- EXERCISE PROMPT: Go through the data and copy each line where the string "super" appears.

------------------------------------------------

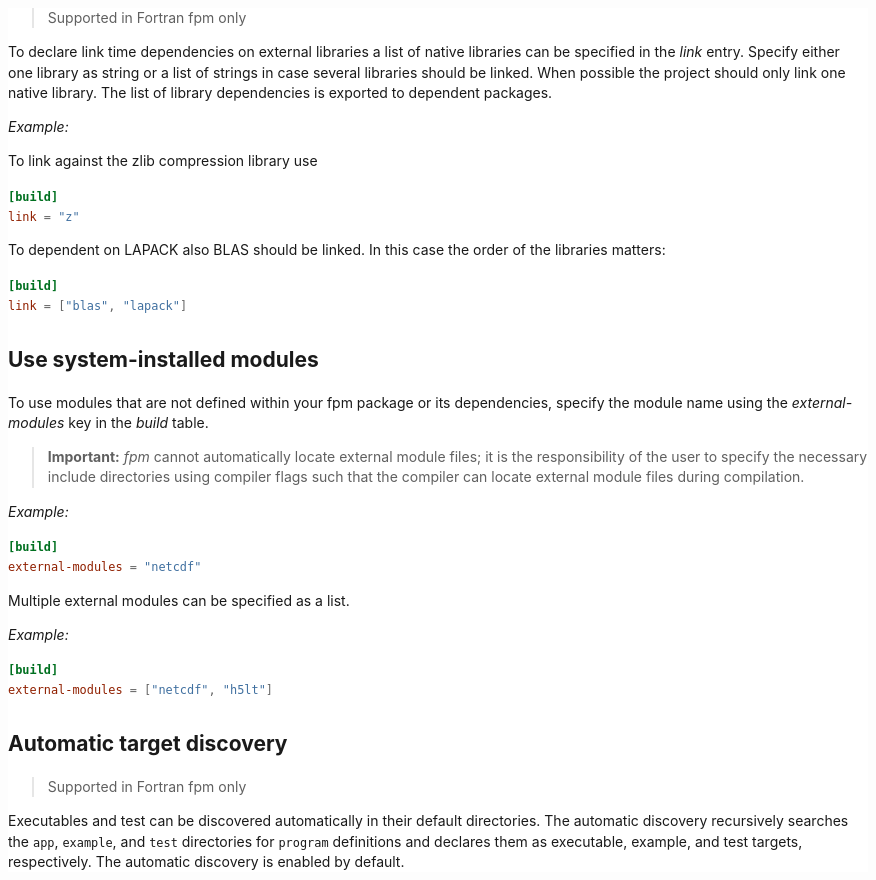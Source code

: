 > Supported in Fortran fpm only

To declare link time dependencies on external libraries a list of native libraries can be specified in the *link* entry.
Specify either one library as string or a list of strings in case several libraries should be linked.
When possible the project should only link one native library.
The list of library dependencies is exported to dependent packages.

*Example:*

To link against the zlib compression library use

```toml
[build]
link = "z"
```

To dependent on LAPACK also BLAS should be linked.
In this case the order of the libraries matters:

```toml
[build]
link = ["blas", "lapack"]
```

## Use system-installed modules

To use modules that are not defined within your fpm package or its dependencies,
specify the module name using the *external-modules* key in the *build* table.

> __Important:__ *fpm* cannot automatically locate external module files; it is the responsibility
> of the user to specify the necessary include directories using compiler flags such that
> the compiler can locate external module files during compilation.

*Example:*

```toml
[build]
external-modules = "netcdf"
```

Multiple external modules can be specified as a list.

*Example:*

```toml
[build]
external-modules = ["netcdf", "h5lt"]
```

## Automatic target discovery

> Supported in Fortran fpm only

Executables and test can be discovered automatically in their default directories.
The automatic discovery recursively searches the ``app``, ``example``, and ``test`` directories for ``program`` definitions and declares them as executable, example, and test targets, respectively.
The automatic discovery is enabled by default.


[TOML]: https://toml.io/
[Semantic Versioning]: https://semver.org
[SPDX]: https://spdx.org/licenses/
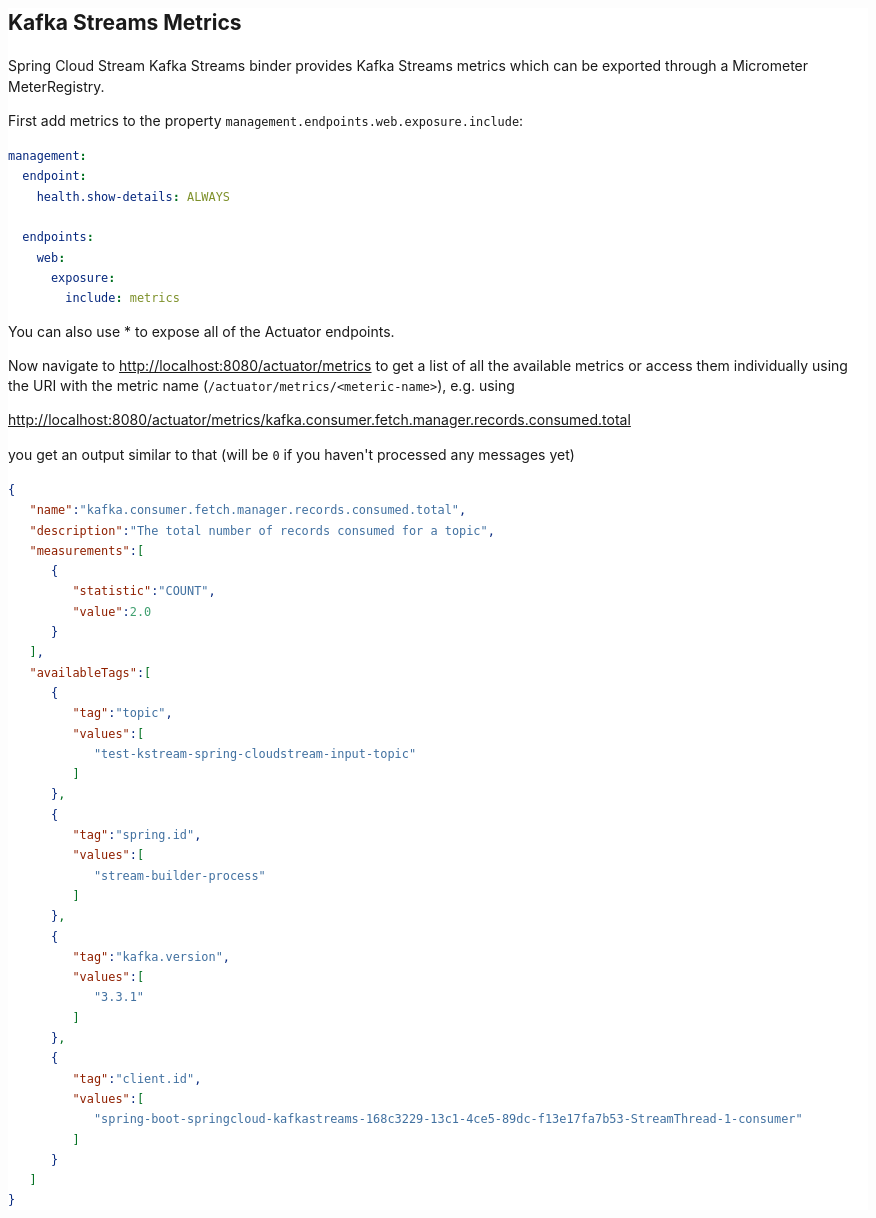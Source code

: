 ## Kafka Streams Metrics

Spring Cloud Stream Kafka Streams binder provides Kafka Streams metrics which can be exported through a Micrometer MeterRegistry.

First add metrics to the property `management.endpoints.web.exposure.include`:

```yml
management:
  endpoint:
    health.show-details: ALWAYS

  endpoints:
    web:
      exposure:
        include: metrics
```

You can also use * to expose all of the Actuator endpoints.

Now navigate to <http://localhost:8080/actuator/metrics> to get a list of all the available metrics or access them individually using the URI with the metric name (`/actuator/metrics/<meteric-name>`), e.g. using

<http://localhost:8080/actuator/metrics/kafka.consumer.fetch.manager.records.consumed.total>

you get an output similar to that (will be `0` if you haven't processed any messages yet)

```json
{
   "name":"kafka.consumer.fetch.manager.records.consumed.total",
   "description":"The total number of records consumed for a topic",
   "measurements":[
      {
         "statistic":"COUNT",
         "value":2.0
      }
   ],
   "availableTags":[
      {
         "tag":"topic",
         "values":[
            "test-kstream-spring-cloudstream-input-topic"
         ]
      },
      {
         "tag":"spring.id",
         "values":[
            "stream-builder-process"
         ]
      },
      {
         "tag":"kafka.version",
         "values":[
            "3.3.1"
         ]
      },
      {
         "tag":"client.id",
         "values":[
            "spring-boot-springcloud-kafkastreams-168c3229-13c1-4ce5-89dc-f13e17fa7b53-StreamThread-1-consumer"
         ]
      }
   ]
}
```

------------------------------------------------

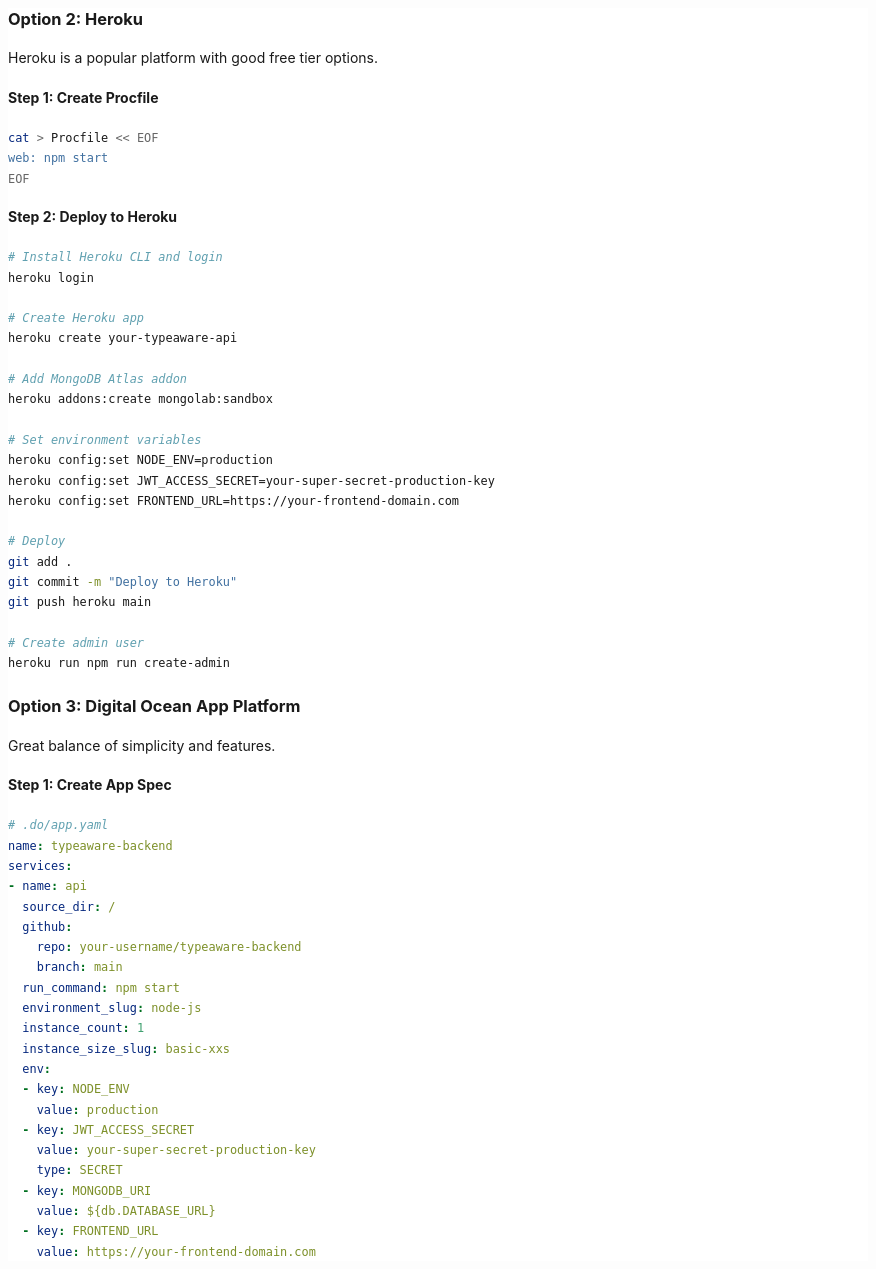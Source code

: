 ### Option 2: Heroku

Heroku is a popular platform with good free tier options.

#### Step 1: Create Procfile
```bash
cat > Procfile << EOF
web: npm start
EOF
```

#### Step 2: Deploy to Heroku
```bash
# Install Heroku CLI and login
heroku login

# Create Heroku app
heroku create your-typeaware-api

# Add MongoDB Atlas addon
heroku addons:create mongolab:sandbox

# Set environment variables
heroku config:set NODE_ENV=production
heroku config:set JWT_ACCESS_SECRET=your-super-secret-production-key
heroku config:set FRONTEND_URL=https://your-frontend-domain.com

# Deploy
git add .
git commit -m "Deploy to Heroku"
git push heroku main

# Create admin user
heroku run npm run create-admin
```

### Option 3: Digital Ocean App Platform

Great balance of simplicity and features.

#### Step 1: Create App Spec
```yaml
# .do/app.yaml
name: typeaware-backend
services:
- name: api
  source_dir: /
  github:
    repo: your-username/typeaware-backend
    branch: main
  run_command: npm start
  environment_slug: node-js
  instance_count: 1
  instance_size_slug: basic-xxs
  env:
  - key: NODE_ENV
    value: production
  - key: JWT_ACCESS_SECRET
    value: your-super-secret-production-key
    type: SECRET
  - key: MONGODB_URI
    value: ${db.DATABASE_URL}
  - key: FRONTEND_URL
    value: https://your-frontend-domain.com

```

------------------------------------------------

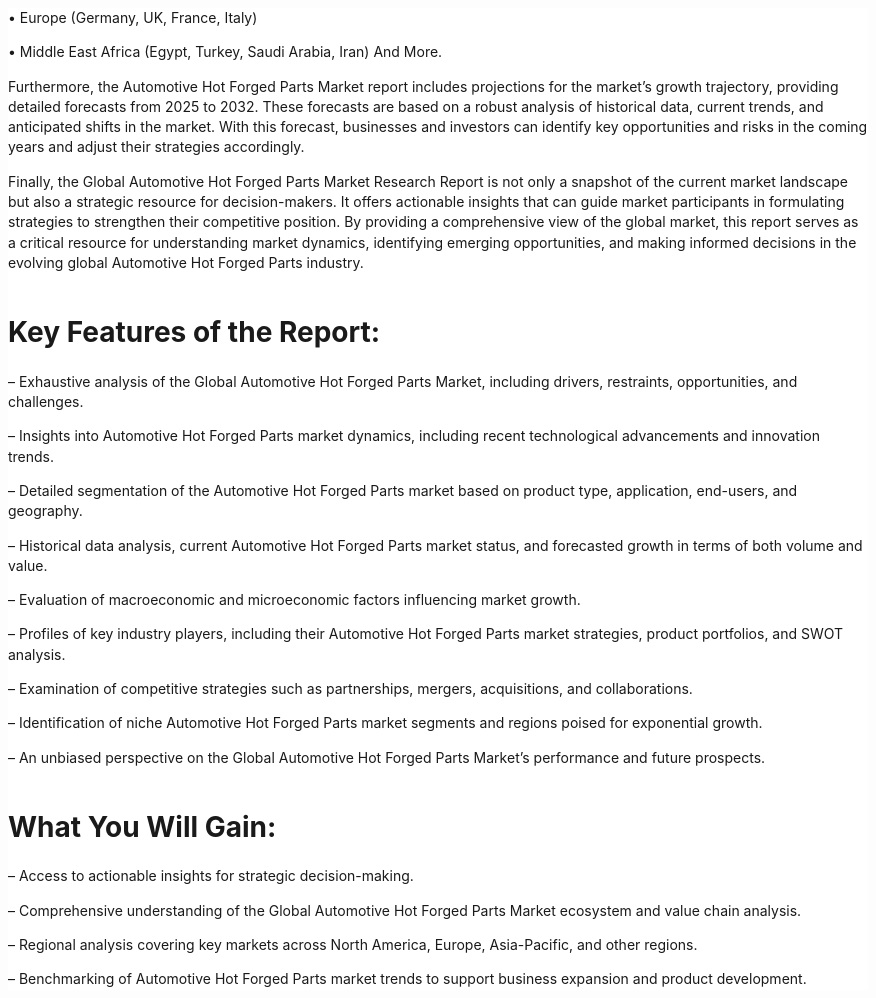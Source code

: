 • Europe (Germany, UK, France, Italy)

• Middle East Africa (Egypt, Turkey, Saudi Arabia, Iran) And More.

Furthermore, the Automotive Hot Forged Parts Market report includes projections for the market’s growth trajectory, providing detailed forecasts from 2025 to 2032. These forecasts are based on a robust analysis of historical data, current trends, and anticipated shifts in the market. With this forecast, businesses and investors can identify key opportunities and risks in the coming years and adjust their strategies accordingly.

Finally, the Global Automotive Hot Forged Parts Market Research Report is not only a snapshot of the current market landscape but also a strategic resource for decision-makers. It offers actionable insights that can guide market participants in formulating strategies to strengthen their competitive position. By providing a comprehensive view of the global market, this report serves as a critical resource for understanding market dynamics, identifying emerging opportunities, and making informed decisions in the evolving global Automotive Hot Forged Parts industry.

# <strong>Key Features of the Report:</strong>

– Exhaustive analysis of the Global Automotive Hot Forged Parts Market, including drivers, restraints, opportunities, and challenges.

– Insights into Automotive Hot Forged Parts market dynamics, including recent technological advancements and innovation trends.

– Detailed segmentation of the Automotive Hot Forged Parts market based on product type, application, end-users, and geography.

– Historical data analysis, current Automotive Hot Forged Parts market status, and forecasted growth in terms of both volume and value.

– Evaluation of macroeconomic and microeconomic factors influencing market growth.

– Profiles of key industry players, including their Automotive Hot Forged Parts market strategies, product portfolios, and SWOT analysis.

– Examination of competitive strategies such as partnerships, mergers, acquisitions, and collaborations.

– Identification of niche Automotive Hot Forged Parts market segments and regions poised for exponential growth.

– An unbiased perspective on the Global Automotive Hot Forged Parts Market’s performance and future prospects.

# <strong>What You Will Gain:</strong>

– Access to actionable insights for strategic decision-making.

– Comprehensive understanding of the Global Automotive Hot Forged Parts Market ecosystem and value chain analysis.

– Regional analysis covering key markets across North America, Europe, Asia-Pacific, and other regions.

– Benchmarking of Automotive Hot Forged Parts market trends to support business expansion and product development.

------------------------------------------------

- TASK ANSWER:
heroku config:set JWT_ACCESS_SECRET=your-super-secret-production-key
    value: your-super-secret-production-key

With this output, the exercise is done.